Preparing Paired-End Data

Before we start, ensure that your paired-end FASTQ files are organized correctly. You should have a directory containing pairs of files, with one file for forward reads and another for reverse reads for each sample. The filenames should ideally follow a pattern to simplify automation. For example a set of pair reads would be named:

amrfA1_R1.fastq
amrfA1_R2.fastq

Using for Loops for Paired-End Data

To process paired-end data with fastp using for loops, you’ll need to set up a loop that iterates over both the forward and reverse reads simultaneously. Here’s an example of how to do it:

for r in *_R1.fastq; do fastp -i ${r} -I ${r/R1/R2} -o ${r/R1.fastq/processed_R1.fastq} -O ${r/R1.fastq/processed_R2.fastq} -h ${r/R1.fastq/fastp.html};done

Note that we use variable/parameter substitution here to change our variable r which contains the name of the forward read into the name of the reverse read. This works as follows:

${parameter/pattern/replacement}

So if the parameter r represented amrfA1_R1.fastq the substitution ${r/R1/R2} would replace the pattern R1 with R2, resulting in amrfA1_R2.fastq.
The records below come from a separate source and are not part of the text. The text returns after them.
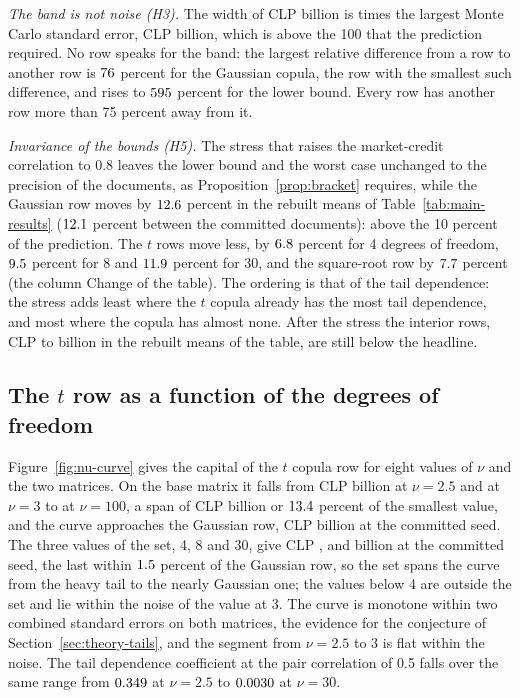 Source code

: \emph{The band is not noise (H3).} The width of CLP \bdWidth{} billion is \bdWidthOverSe{} times the largest Monte Carlo standard
error, CLP \bdMaxSe{} billion, which is above the 100 that the prediction required. No row speaks for the band: the largest relative difference from a row to another row is
$76$ percent for the Gaussian copula, the row with the smallest such difference, and rises to $595$ percent
for the lower bound. Every row has another row more than 75 percent away from it.

\emph{Invariance of the bounds (H5).} The stress that raises the market-credit correlation to 0.8 leaves the lower bound and the
worst case unchanged to the precision of the documents, as Proposition~\ref{prop:bracket} requires, while the Gaussian row moves by
$12.6$ percent in the rebuilt means of Table~\ref{tab:main-results} ($12.1$ percent between the committed documents): above the 10
percent of the prediction. The $t$ rows move less, by $6.8$ percent for 4 degrees of freedom, $9.5$ percent
for 8 and $11.9$ percent for 30, and the square-root row by $7.7$ percent (the column Change of the table). The ordering is that of the tail
dependence: the stress adds least where the $t$ copula already has the most tail dependence, and most where the copula has
almost none. After the stress the interior rows, CLP \bdStressRbMin{} to \bdStressRbMax{} billion in the rebuilt means of the table, are still below the headline.

\subsection{The \texorpdfstring{$t$}{t} row as a function of the degrees of freedom}
\label{sec:results-nu}

Figure~\ref{fig:nu-curve} gives the capital of the $t$ copula row for eight values of $\nu$ and the two matrices. On the base
matrix it falls from CLP \bdTTwoFive{} billion at $\nu=2.5$ and \bdTThree{} at $\nu=3$ to \bdTHundred{} at $\nu=100$, a span of
CLP \bdNuSpanBase{} billion or $13.4$ percent of the smallest value, and the curve approaches the Gaussian row, CLP \bdGauss{}
billion at the committed seed. The three values of the set, 4, 8 and 30, give CLP \bdTFour{}, \bdTEight{} and \bdTThirty{} billion at the committed seed, the last
within $1.5$ percent of the Gaussian row, so the set spans the curve from the heavy tail to the nearly Gaussian one;
the values below 4 are outside the set and lie within the noise of the value at 3.
The curve is monotone within two combined standard errors on both matrices, the evidence for the conjecture of
Section~\ref{sec:theory-tails}, and the segment from $\nu=2.5$ to $3$ is flat within the noise. The tail dependence coefficient at the pair
correlation of 0.5 falls over the same range from $0.349$ at $\nu=2.5$ to $0.0030$ at $\nu=30$.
Let’s break down what each part of the loop does:

for r in *_R1.fastq: This line iterates through all files in the current directory that end with “_R1.fastq,” representing the forward reads. do fastp: This starts the for loop for fastp. -i ${r}: This inputs the files that end in “_R1.fastq” into fastp. -I ${r/R1/R2}: This line constructs the filename for the reverse reads by substituting “R1” with “R2” in the forward read variable. -o ${r/R1.fastq/processed_R1.fastq}: This line names the processed output forward reads by replacing the “R1.fastq” string from the forward read filename with “procressed_R1.fastq” -O ${r/R1.fastq/processed_R2.fastq}: This line names the processed output reverse reads by replacing the “R1.fastq” string from the forward read filename with “processed_R2.fastq” -h ${r/R1.fastq/fastp.html}: This line names the output html file by replacing the “R1.fastq” string from the forward read filename with “fastp.html” done: Ends the for loop.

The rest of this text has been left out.